Health
Timely treatment might have helped Charlie Gard, claims doctor from Pope's hospital
Rome, July 26: Terminally ill British baby Charlie Gard might have benefited from timely experimental therapy to treat his rare genetic disease, a top doctor from Pope Francis' paediatric hospital here said on Tuesday.
"If the (experimental) treatment had been tried in time, there would have been some possibility of having an impact on this disease," Enrico Bertini told journalists.
"I don't know how much," added Bertini, who heads the Bambin Gesu hospital's neurosciences and neuro-rehabilitation department.
"But it was an opportunity to seize, because the treatment poses no major risks."
Bertini examined 11-month-old Charlie last week at London's Great Ormond Street Children's Hospital with US neuroscientist Michio Hirano, who, after reviewing the latest scans, said he was no longer prepared to offer the experimental nucleoside treatment, as the baby had irreversible brain and muscle damage.

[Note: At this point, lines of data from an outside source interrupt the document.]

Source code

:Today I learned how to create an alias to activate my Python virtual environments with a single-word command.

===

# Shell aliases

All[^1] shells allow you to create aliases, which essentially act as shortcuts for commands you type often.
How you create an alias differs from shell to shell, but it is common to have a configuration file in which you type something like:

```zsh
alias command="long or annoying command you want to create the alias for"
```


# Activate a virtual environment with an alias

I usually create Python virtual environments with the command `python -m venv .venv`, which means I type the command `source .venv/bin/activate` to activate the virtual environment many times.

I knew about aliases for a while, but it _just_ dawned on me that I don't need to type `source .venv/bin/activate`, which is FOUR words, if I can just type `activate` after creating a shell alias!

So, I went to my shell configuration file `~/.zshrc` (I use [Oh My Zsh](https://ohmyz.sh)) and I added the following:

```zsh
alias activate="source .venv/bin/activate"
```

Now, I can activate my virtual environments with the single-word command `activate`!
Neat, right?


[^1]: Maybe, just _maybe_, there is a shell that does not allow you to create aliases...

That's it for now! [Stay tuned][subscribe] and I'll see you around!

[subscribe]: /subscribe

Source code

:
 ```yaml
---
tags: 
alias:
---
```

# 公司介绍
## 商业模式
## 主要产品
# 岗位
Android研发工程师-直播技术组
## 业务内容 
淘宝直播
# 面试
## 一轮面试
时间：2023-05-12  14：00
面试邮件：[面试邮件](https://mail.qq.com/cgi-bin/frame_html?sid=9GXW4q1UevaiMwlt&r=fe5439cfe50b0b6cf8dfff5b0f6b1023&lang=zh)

"We realised that the situation was dire. The child had lost more than 90 percent of his muscle mass," said Bertini.
"Charlie's parents Chris Gard and Connie Yates announced on Monday they were giving up their five-month legal battle for their son to receive the nucleoside treatment from Hirano in the US, for which they raised over 1.3 million pounds in donations.
In an emotional statement, the couple said the new scans showed it was now "too late" for Charlie to benefit from nucleoside therapy and said they would allow his ventilator to be removed "before his first birthday" so he could "slip away" and "be with the angels".
Hirano and Bertini's view that timely nucleoside therapy would have had a chance of improving Charlie's condition is at odds with that of specialists at GOSH and elsewhere in UK who claim the nucleoside treatment could never have improved the mitochondrial depletion syndrome that affects Charlie.
The hospital on Monday said Hirano had testified to the High Court that he has a financial interest in some of the compounds used in the nucleoside treatment he proposed prescribing for Charlie.
Charlie's parents were on Tuesday in a dispute with GOSH over whether he will be allowed to die at home, as his parents wish, or if this will happen in hospital.
Pope Francis, who intervened in the case last month, is praying for Charlie and his parents "at this time of indescribable suffering," the Vatican said on Monday.